The Internet Manifesto

The journalists who signed the Internet Manifesto fear that those who signed the Hamburg Declaration want to simply extend the market control they hold offline to the online world, and force people to pay for it.
Written by Dana Blankenhorn, Inactive

A group of German journalists has nailed 17 Internet theses to the virtual wall, an Internet Manifesto meant to describe this medium and what it needs to keep growing.

(Illustration from the Newspaper Association of America.)

The document saddens me, because there is nothing in it I didn't know in 1994, when I first began practicing my craft on the Internet as editor of The Interactive Age Daily, a short-lived online publication of CMP Media.

Here are my paraphrases of the Manifesto's main clauses, which are a lot more fun in the original German:

The Internet is different. The Internet can fit in your pocket. The Internet mirrors society. The Internet must be free. The Internet is a victory for information, and improves journalism.

I had a short-hand code for much of this back in the mid-1990s. The IN in Internet stands for interactive. To quote an educator's line, I'm no longer your sage on the stage. I am your guide at the side. You are as much a participant in this post as I am. Whether you choose to be one is up to you.

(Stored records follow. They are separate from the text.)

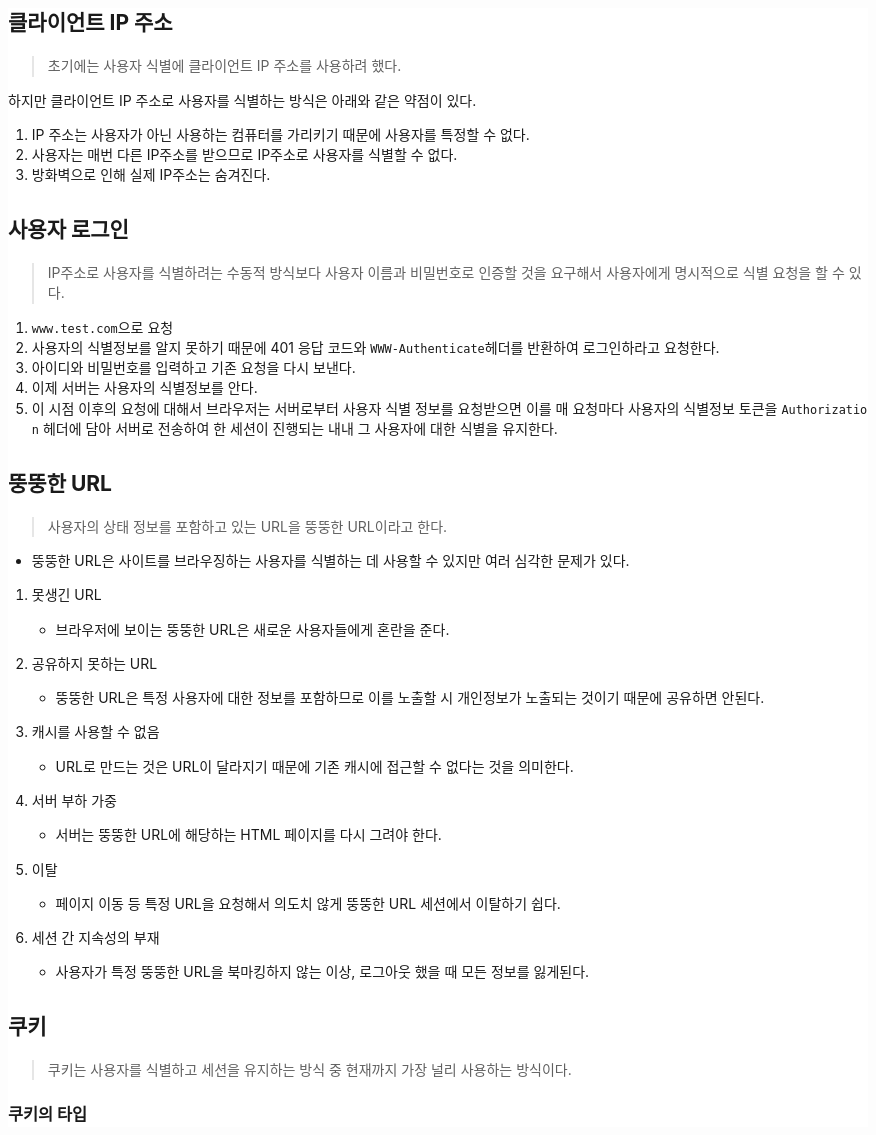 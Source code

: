 ## 클라이언트 IP 주소

> 초기에는 사용자 식별에 클라이언트 IP 주소를 사용하려 했다.

하지만 클라이언트 IP 주소로 사용자를 식별하는 방식은 아래와 같은 약점이 있다.

1. IP 주소는 사용자가 아닌 사용하는 컴퓨터를 가리키기 때문에 사용자를 특정할 수 없다.
2. 사용자는 매번 다른 IP주소를 받으므로 IP주소로 사용자를 식별할 수 없다.
3. 방화벽으로 인해 실제 IP주소는 숨겨진다.

## 사용자 로그인

> IP주소로 사용자를 식별하려는 수동적 방식보다 사용자 이름과 비밀번호로 인증할 것을 요구해서 사용자에게 명시적으로 식별 요청을 할 수 있다.

1. `www.test.com`으로 요청
2. 사용자의 식별정보를 알지 못하기 때문에 401 응답 코드와 `WWW-Authenticate`헤더를 반환하여 로그인하라고 요청한다.
3. 아이디와 비밀번호를 입력하고 기존 요청을 다시 보낸다.
4. 이제 서버는 사용자의 식별정보를 안다.
5. 이 시점 이후의 요청에 대해서 브라우저는 서버로부터 사용자 식별 정보를 요청받으면 이를 매 요청마다 사용자의 식별정보 토큰을 `Authorization` 헤더에 담아 서버로 전송하여 한 세션이 진행되는 내내 그 사용자에 대한 식별을 유지한다.

## 뚱뚱한 URL

> 사용자의 상태 정보를 포함하고 있는 URL을 뚱뚱한 URL이라고 한다.

- 뚱뚱한 URL은 사이트를 브라우징하는 사용자를 식별하는 데 사용할 수 있지만 여러 심각한 문제가 있다.

1. 못생긴 URL

   - 브라우저에 보이는 뚱뚱한 URL은 새로운 사용자들에게 혼란을 준다.

2. 공유하지 못하는 URL

   - 뚱뚱한 URL은 특정 사용자에 대한 정보를 포함하므로 이를 노출할 시 개인정보가 노출되는 것이기 때문에 공유하면 안된다.

3. 캐시를 사용할 수 없음

   - URL로 만드는 것은 URL이 달라지기 때문에 기존 캐시에 접근할 수 없다는 것을 의미한다.

4. 서버 부하 가중

   - 서버는 뚱뚱한 URL에 해당하는 HTML 페이지를 다시 그려야 한다.

5. 이탈

   - 페이지 이동 등 특정 URL을 요청해서 의도치 않게 뚱뚱한 URL 세션에서 이탈하기 쉽다.

6. 세션 간 지속성의 부재

   - 사용자가 특정 뚱뚱한 URL을 북마킹하지 않는 이상, 로그아웃 했을 때 모든 정보를 잃게된다.

## 쿠키

> 쿠키는 사용자를 식별하고 세션을 유지하는 방식 중 현재까지 가장 널리 사용하는 방식이다.

### 쿠키의 타입
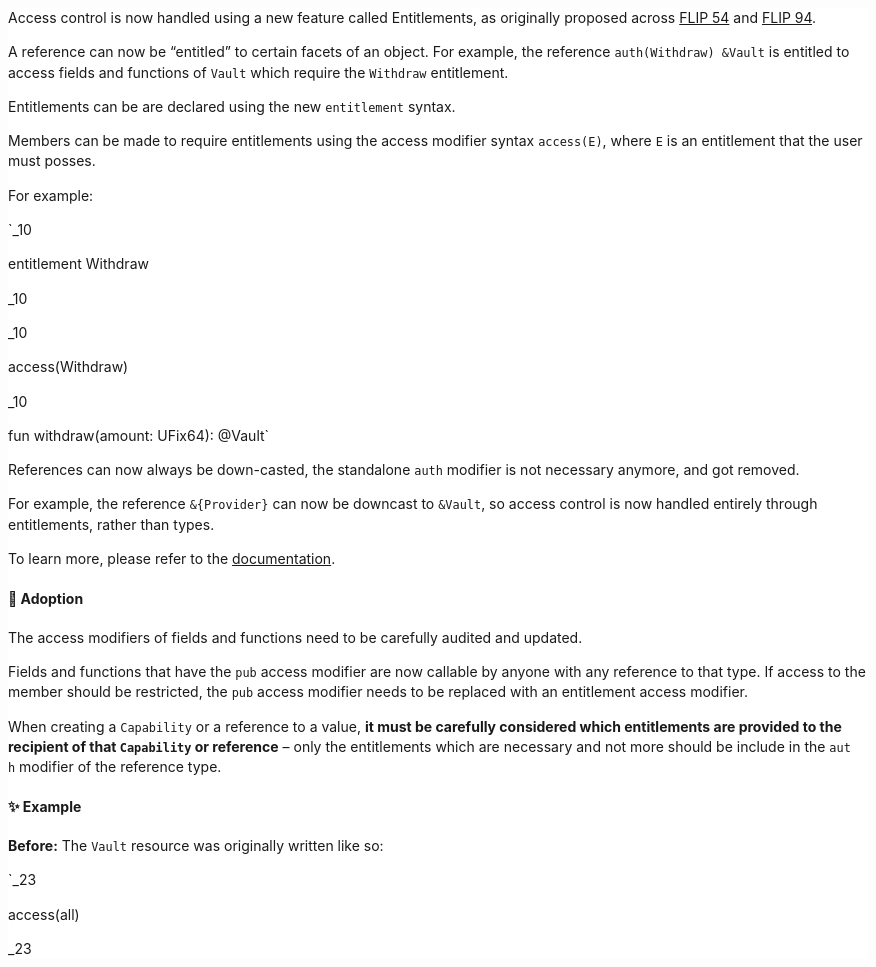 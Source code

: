 Access control is now handled using a new feature called Entitlements, as originally proposed across [FLIP 54](https://github.com/onflow/flips/blob/main/cadence/20221214-auth-remodel.md) and [FLIP 94](https://github.com/onflow/flips/blob/main/cadence/20230623-entitlement-improvements.md).

A reference can now be “entitled” to certain facets of an object. For example, the reference `auth(Withdraw) &Vault` is entitled to access fields and functions of `Vault` which require the `Withdraw` entitlement.

Entitlements can be are declared using the new `entitlement` syntax.

Members can be made to require entitlements using the access modifier syntax `access(E)`, where `E` is an entitlement that the user must posses.

For example:

`_10

entitlement Withdraw

_10

_10

access(Withdraw)

_10

fun withdraw(amount: UFix64): @Vault`

References can now always be down-casted, the standalone `auth` modifier is not necessary anymore, and got removed.

For example, the reference `&{Provider}` can now be downcast to `&Vault`, so access control is now handled entirely through entitlements, rather than types.

To learn more, please refer to the [documentation](https://cadence-lang.org/docs/1.0/language/access-control#entitlements).

#### 🔄 Adoption[​](#-adoption-9 "Direct link to 🔄 Adoption")

The access modifiers of fields and functions need to be carefully audited and updated.

Fields and functions that have the `pub` access modifier are now callable by anyone with any reference to that type. If access to the member should be restricted, the `pub` access modifier needs to be replaced with an entitlement access modifier.

When creating a `Capability` or a reference to a value, **it must be carefully considered which entitlements are provided to the recipient of that `Capability` or reference** – only the entitlements which are necessary and not more should be include in the `auth` modifier of the reference type.

#### ✨ Example[​](#-example-8 "Direct link to ✨ Example")

**Before:**
The `Vault` resource was originally written like so:

`_23

access(all)

_23
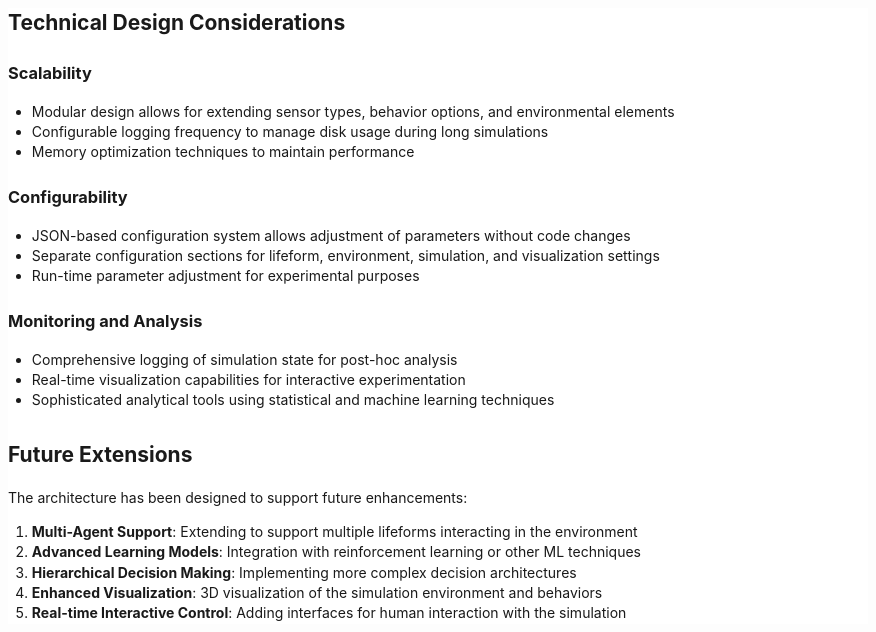 ## Technical Design Considerations

### Scalability

- Modular design allows for extending sensor types, behavior options, and environmental elements
- Configurable logging frequency to manage disk usage during long simulations
- Memory optimization techniques to maintain performance

### Configurability

- JSON-based configuration system allows adjustment of parameters without code changes
- Separate configuration sections for lifeform, environment, simulation, and visualization settings
- Run-time parameter adjustment for experimental purposes

### Monitoring and Analysis

- Comprehensive logging of simulation state for post-hoc analysis
- Real-time visualization capabilities for interactive experimentation
- Sophisticated analytical tools using statistical and machine learning techniques

## Future Extensions

The architecture has been designed to support future enhancements:

1. **Multi-Agent Support**: Extending to support multiple lifeforms interacting in the environment
2. **Advanced Learning Models**: Integration with reinforcement learning or other ML techniques
3. **Hierarchical Decision Making**: Implementing more complex decision architectures
4. **Enhanced Visualization**: 3D visualization of the simulation environment and behaviors
5. **Real-time Interactive Control**: Adding interfaces for human interaction with the simulation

The net requires networking. Links are good. More information is good. The Internet is where politics happens, and all opinions must be allowed. Old business models must die. Copyright is nothing without copying.

What provoked this was the Hamburg Declaration, a statement of principles from old-line publishers demanding more right to control their work when it goes online, and claiming news will disappear unless they can charge for its re-use in any form, including links journalists take for granted.

A case in point. Last December Gatehouse Media, a small newspaper publisher, sued The New York Times Co., a big one, over its use of headlines and lead sentences to Gatehouse content on The Boston Globe site. After a month the Times caved.

There is a way for any site to control how its content is syndicated, called a robots.txt file. If you don't want search engines collecting links from your site, you can stop it.

But publishers want links. A story no one links to does not make a sound.

Print publishers just expect to be paid for the service a link provides. Imagine what your Internet bill would be if links were taxed. These Germans aren't the only folks concerned. So is the Nieman Lab, the Harvard journalism fellowship program.

Suits like that of Gatehouse have already had an impact. Google News, for instance, now links to a lot of stuff you can't read, because a direct link leads to either a paid or registration firewall. It's frustrating.

There are many business models. You can put any kind of file online. Quality rises to the top. Credibility is in the eyes of the beholder.

The journalists who signed the Internet Manifesto fear that those who signed the Hamburg Declaration want to simply extend the market control they hold offline to the online world, and force people to pay for it.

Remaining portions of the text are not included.